• [ASSIGNMENT]: Copy out the entire listing precisely.

• [EXERCISE INPUT]:
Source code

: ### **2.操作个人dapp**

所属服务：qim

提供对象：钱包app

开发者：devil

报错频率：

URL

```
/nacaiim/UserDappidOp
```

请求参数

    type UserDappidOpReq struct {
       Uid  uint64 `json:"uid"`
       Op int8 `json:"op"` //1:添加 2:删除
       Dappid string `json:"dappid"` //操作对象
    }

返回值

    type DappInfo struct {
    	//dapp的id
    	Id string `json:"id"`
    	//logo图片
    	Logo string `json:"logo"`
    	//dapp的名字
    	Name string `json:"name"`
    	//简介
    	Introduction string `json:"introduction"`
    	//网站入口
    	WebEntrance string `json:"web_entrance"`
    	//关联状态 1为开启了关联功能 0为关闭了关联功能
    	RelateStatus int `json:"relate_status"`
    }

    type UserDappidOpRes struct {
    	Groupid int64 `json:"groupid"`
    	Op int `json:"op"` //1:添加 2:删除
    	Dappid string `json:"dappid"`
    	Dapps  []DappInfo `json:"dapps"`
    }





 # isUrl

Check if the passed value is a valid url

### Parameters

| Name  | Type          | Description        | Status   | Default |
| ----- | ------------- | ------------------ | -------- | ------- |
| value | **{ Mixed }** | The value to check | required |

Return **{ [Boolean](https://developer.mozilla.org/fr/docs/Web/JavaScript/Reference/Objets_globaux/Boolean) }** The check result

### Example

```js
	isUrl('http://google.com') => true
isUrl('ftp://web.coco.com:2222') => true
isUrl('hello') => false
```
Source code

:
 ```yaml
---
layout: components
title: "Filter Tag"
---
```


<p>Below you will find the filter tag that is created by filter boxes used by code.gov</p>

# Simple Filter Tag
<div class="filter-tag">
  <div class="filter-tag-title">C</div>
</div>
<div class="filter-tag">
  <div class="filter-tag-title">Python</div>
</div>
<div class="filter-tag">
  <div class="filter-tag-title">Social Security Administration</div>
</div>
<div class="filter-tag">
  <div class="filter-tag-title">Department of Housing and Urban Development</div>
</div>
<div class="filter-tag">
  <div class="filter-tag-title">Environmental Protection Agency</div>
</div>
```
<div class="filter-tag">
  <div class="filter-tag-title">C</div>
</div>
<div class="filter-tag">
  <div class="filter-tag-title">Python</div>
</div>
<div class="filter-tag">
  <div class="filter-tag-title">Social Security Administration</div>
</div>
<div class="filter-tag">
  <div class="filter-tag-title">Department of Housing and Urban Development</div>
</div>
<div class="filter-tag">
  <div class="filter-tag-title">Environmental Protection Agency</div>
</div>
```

• [YOUR RESPONSE]:
Source code

: ### **2.操作个人dapp**

所属服务：qim

提供对象：钱包app

开发者：devil

报错频率：

URL

```
/nacaiim/UserDappidOp
```

请求参数

    type UserDappidOpReq struct {
       Uid  uint64 `json:"uid"`
       Op int8 `json:"op"` //1:添加 2:删除
       Dappid string `json:"dappid"` //操作对象
    }

返回值

    type DappInfo struct {
    	//dapp的id
    	Id string `json:"id"`
    	//logo图片
    	Logo string `json:"logo"`
    	//dapp的名字
    	Name string `json:"name"`
    	//简介
    	Introduction string `json:"introduction"`
    	//网站入口
    	WebEntrance string `json:"web_entrance"`
    	//关联状态 1为开启了关联功能 0为关闭了关联功能
    	RelateStatus int `json:"relate_status"`
    }

    type UserDappidOpRes struct {
    	Groupid int64 `json:"groupid"`
    	Op int `json:"op"` //1:添加 2:删除
    	Dappid string `json:"dappid"`
    	Dapps  []DappInfo `json:"dapps"`
    }





 # isUrl

Check if the passed value is a valid url

### Parameters

| Name  | Type          | Description        | Status   | Default |
| ----- | ------------- | ------------------ | -------- | ------- |
| value | **{ Mixed }** | The value to check | required |

Return **{ [Boolean](https://developer.mozilla.org/fr/docs/Web/JavaScript/Reference/Objets_globaux/Boolean) }** The check result

### Example

```js
	isUrl('http://google.com') => true
isUrl('ftp://web.coco.com:2222') => true
isUrl('hello') => false
```
Source code

:
 ```yaml
---
layout: components
title: "Filter Tag"
---
```


<p>Below you will find the filter tag that is created by filter boxes used by code.gov</p>

# Simple Filter Tag
<div class="filter-tag">
  <div class="filter-tag-title">C</div>
</div>
<div class="filter-tag">
  <div class="filter-tag-title">Python</div>
</div>
<div class="filter-tag">
  <div class="filter-tag-title">Social Security Administration</div>
</div>
<div class="filter-tag">
  <div class="filter-tag-title">Department of Housing and Urban Development</div>
</div>
<div class="filter-tag">
  <div class="filter-tag-title">Environmental Protection Agency</div>
</div>
```
<div class="filter-tag">
  <div class="filter-tag-title">C</div>
</div>
<div class="filter-tag">
  <div class="filter-tag-title">Python</div>
</div>
<div class="filter-tag">
  <div class="filter-tag-title">Social Security Administration</div>
</div>
<div class="filter-tag">
  <div class="filter-tag-title">Department of Housing and Urban Development</div>
</div>
<div class="filter-tag">
  <div class="filter-tag-title">Environmental Protection Agency</div>
</div>
```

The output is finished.